(Work instruction) Tally the lines in the listing below that hold the string "pickle", and reply with that tally alone.
======
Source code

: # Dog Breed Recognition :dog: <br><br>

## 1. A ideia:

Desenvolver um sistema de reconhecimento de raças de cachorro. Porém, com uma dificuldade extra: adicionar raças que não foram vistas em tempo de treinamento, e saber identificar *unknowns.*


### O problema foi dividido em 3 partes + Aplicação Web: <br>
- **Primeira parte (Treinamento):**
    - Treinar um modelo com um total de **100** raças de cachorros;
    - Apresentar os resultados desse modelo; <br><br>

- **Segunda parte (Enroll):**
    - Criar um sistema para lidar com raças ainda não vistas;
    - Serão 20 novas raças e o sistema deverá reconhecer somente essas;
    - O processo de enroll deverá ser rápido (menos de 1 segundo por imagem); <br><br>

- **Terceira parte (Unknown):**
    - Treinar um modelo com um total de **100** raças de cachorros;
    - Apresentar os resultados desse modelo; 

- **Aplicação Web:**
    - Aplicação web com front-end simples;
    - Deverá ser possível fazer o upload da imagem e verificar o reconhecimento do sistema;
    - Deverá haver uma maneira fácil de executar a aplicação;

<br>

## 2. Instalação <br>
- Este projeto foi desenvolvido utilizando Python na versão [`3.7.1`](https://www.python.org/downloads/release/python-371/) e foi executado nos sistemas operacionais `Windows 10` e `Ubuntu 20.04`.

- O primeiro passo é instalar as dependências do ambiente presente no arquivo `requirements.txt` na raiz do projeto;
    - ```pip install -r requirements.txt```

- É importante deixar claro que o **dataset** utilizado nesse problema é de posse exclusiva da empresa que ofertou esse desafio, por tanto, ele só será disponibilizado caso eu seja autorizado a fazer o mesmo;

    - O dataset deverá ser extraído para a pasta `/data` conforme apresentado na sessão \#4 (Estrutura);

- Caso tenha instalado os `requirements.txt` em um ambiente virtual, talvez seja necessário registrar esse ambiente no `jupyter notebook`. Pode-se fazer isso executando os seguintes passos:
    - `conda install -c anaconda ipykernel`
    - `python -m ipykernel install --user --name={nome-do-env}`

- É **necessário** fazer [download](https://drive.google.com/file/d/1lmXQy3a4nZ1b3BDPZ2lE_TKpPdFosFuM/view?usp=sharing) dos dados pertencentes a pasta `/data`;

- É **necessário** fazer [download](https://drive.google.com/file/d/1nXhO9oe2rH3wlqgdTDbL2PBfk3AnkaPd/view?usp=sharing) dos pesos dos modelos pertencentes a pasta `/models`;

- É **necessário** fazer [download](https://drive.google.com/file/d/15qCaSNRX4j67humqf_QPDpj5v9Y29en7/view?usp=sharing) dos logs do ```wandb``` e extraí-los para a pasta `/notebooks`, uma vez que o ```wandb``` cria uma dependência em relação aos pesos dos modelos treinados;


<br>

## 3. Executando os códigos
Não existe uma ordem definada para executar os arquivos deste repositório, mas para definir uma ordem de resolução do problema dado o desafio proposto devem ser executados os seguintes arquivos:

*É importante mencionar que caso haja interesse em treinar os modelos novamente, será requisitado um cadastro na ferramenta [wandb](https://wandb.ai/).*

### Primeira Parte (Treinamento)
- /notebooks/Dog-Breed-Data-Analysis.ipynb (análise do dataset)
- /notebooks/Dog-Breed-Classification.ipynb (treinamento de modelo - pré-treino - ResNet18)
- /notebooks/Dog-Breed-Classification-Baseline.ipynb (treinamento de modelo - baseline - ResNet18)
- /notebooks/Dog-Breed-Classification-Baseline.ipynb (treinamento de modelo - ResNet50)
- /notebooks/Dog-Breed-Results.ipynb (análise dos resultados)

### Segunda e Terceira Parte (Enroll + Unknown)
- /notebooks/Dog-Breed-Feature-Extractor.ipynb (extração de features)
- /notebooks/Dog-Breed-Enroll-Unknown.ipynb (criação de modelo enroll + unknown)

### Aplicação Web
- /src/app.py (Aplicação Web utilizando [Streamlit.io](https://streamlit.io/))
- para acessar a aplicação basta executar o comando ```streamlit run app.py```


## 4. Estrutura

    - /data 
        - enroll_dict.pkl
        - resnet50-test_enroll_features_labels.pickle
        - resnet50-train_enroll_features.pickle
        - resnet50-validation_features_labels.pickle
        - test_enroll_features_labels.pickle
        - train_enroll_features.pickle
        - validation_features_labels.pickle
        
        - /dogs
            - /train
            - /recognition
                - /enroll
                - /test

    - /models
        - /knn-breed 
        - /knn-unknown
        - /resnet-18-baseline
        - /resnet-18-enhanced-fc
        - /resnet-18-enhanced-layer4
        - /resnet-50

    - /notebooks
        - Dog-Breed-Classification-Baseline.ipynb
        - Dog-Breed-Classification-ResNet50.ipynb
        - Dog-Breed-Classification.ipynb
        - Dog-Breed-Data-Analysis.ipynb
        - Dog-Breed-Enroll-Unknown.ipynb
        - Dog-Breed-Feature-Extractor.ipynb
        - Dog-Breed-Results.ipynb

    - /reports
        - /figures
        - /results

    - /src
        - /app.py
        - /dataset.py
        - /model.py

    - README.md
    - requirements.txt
======
(Reply) 6